┌─ WORKING DATA

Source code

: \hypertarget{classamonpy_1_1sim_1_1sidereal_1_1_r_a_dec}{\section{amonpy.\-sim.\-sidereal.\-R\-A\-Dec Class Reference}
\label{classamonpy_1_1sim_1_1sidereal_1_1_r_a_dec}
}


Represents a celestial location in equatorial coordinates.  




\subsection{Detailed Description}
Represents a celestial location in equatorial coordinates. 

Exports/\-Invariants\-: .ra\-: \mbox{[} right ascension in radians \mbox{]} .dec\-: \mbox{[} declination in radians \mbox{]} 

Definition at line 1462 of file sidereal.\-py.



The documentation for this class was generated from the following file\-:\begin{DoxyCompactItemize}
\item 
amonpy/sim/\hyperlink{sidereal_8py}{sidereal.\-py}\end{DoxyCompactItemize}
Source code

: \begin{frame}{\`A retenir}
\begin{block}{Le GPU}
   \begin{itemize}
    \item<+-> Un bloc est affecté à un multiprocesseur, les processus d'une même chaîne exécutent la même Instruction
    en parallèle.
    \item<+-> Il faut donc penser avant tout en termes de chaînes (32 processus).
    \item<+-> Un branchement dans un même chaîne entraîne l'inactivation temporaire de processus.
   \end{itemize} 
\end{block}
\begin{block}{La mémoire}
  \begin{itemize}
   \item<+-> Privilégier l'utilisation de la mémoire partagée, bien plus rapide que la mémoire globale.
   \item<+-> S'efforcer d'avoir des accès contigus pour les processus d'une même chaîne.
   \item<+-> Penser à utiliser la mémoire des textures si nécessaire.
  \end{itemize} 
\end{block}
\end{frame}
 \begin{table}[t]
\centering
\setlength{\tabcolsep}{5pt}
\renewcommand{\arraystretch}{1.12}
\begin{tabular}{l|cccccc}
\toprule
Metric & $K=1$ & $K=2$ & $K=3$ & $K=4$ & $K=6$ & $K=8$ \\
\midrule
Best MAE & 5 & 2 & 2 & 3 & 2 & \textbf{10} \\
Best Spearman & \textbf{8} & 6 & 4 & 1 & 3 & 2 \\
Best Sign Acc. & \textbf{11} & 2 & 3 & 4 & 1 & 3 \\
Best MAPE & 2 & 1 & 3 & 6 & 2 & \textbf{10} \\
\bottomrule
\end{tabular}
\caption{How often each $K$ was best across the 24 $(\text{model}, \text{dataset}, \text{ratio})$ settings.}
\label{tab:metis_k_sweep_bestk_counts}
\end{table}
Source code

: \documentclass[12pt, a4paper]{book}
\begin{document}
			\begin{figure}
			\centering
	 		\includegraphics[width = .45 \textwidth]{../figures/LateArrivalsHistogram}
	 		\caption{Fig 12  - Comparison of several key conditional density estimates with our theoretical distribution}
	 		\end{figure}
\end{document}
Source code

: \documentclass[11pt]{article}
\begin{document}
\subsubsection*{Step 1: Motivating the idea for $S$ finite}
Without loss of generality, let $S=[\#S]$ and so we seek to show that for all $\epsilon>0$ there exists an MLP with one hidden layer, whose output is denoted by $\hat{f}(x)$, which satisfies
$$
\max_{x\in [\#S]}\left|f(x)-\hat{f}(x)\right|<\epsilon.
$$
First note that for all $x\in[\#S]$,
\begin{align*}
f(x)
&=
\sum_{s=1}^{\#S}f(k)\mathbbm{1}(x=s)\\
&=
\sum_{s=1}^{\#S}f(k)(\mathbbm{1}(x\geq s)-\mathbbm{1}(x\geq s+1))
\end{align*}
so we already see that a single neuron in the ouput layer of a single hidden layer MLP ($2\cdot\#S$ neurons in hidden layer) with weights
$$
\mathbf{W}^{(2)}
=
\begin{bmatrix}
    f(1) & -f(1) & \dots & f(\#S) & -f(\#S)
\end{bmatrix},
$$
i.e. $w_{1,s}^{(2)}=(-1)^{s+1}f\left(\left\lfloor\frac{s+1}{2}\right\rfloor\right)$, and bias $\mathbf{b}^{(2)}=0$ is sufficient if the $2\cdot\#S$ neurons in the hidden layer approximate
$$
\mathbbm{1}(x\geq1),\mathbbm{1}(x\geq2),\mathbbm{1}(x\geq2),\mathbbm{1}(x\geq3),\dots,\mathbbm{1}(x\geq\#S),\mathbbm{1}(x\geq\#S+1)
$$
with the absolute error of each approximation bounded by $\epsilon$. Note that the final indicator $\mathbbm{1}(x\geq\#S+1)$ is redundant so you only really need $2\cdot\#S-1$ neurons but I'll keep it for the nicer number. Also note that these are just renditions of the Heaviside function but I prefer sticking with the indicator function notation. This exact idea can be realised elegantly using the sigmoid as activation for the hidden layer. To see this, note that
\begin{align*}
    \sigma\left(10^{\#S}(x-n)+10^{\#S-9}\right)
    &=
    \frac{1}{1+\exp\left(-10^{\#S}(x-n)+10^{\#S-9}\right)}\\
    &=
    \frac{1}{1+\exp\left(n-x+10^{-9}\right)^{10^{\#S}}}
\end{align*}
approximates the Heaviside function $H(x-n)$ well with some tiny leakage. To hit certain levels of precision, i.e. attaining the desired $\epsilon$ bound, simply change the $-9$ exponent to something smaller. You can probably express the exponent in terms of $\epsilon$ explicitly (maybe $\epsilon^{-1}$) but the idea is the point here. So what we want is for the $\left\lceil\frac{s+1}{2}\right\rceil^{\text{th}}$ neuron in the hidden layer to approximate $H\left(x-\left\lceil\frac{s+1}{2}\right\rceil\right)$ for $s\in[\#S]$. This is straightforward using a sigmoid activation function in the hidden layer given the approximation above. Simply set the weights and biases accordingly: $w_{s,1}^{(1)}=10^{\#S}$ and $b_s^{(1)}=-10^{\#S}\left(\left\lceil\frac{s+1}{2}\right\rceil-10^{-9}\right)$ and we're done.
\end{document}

└─

**ABOUT THIS TASK:** All of the entries must be written out exactly as they stand.

**EXERCISE RESULT:**
Source code

: \hypertarget{classamonpy_1_1sim_1_1sidereal_1_1_r_a_dec}{\section{amonpy.\-sim.\-sidereal.\-R\-A\-Dec Class Reference}
\label{classamonpy_1_1sim_1_1sidereal_1_1_r_a_dec}
}


Represents a celestial location in equatorial coordinates.  




\subsection{Detailed Description}
Represents a celestial location in equatorial coordinates. 

Exports/\-Invariants\-: .ra\-: \mbox{[} right ascension in radians \mbox{]} .dec\-: \mbox{[} declination in radians \mbox{]} 

Definition at line 1462 of file sidereal.\-py.



The documentation for this class was generated from the following file\-:\begin{DoxyCompactItemize}
\item 
amonpy/sim/\hyperlink{sidereal_8py}{sidereal.\-py}\end{DoxyCompactItemize}
Source code

: \begin{frame}{\`A retenir}
\begin{block}{Le GPU}
   \begin{itemize}
    \item<+-> Un bloc est affecté à un multiprocesseur, les processus d'une même chaîne exécutent la même Instruction
    en parallèle.
    \item<+-> Il faut donc penser avant tout en termes de chaînes (32 processus).
    \item<+-> Un branchement dans un même chaîne entraîne l'inactivation temporaire de processus.
   \end{itemize} 
\end{block}
\begin{block}{La mémoire}
  \begin{itemize}
   \item<+-> Privilégier l'utilisation de la mémoire partagée, bien plus rapide que la mémoire globale.
   \item<+-> S'efforcer d'avoir des accès contigus pour les processus d'une même chaîne.
   \item<+-> Penser à utiliser la mémoire des textures si nécessaire.
  \end{itemize} 
\end{block}
\end{frame}
 \begin{table}[t]
\centering
\setlength{\tabcolsep}{5pt}
\renewcommand{\arraystretch}{1.12}
\begin{tabular}{l|cccccc}
\toprule
Metric & $K=1$ & $K=2$ & $K=3$ & $K=4$ & $K=6$ & $K=8$ \\
\midrule
Best MAE & 5 & 2 & 2 & 3 & 2 & \textbf{10} \\
Best Spearman & \textbf{8} & 6 & 4 & 1 & 3 & 2 \\
Best Sign Acc. & \textbf{11} & 2 & 3 & 4 & 1 & 3 \\
Best MAPE & 2 & 1 & 3 & 6 & 2 & \textbf{10} \\
\bottomrule
\end{tabular}
\caption{How often each $K$ was best across the 24 $(\text{model}, \text{dataset}, \text{ratio})$ settings.}
\label{tab:metis_k_sweep_bestk_counts}
\end{table}
Source code

: \documentclass[12pt, a4paper]{book}
\begin{document}
			\begin{figure}
			\centering
	 		\includegraphics[width = .45 \textwidth]{../figures/LateArrivalsHistogram}
	 		\caption{Fig 12  - Comparison of several key conditional density estimates with our theoretical distribution}
	 		\end{figure}
\end{document}
Source code

: \documentclass[11pt]{article}
\begin{document}
\subsubsection*{Step 1: Motivating the idea for $S$ finite}
Without loss of generality, let $S=[\#S]$ and so we seek to show that for all $\epsilon>0$ there exists an MLP with one hidden layer, whose output is denoted by $\hat{f}(x)$, which satisfies
$$
\max_{x\in [\#S]}\left|f(x)-\hat{f}(x)\right|<\epsilon.
$$
First note that for all $x\in[\#S]$,
\begin{align*}
f(x)
&=
\sum_{s=1}^{\#S}f(k)\mathbbm{1}(x=s)\\
&=
\sum_{s=1}^{\#S}f(k)(\mathbbm{1}(x\geq s)-\mathbbm{1}(x\geq s+1))
\end{align*}
so we already see that a single neuron in the ouput layer of a single hidden layer MLP ($2\cdot\#S$ neurons in hidden layer) with weights
$$
\mathbf{W}^{(2)}
=
\begin{bmatrix}
    f(1) & -f(1) & \dots & f(\#S) & -f(\#S)
\end{bmatrix},
$$
i.e. $w_{1,s}^{(2)}=(-1)^{s+1}f\left(\left\lfloor\frac{s+1}{2}\right\rfloor\right)$, and bias $\mathbf{b}^{(2)}=0$ is sufficient if the $2\cdot\#S$ neurons in the hidden layer approximate
$$
\mathbbm{1}(x\geq1),\mathbbm{1}(x\geq2),\mathbbm{1}(x\geq2),\mathbbm{1}(x\geq3),\dots,\mathbbm{1}(x\geq\#S),\mathbbm{1}(x\geq\#S+1)
$$
with the absolute error of each approximation bounded by $\epsilon$. Note that the final indicator $\mathbbm{1}(x\geq\#S+1)$ is redundant so you only really need $2\cdot\#S-1$ neurons but I'll keep it for the nicer number. Also note that these are just renditions of the Heaviside function but I prefer sticking with the indicator function notation. This exact idea can be realised elegantly using the sigmoid as activation for the hidden layer. To see this, note that
\begin{align*}
    \sigma\left(10^{\#S}(x-n)+10^{\#S-9}\right)
    &=
    \frac{1}{1+\exp\left(-10^{\#S}(x-n)+10^{\#S-9}\right)}\\
    &=
    \frac{1}{1+\exp\left(n-x+10^{-9}\right)^{10^{\#S}}}
\end{align*}
approximates the Heaviside function $H(x-n)$ well with some tiny leakage. To hit certain levels of precision, i.e. attaining the desired $\epsilon$ bound, simply change the $-9$ exponent to something smaller. You can probably express the exponent in terms of $\epsilon$ explicitly (maybe $\epsilon^{-1}$) but the idea is the point here. So what we want is for the $\left\lceil\frac{s+1}{2}\right\rceil^{\text{th}}$ neuron in the hidden layer to approximate $H\left(x-\left\lceil\frac{s+1}{2}\right\rceil\right)$ for $s\in[\#S]$. This is straightforward using a sigmoid activation function in the hidden layer given the approximation above. Simply set the weights and biases accordingly: $w_{s,1}^{(1)}=10^{\#S}$ and $b_s^{(1)}=-10^{\#S}\left(\left\lceil\frac{s+1}{2}\right\rceil-10^{-9}\right)$ and we're done.
\end{document}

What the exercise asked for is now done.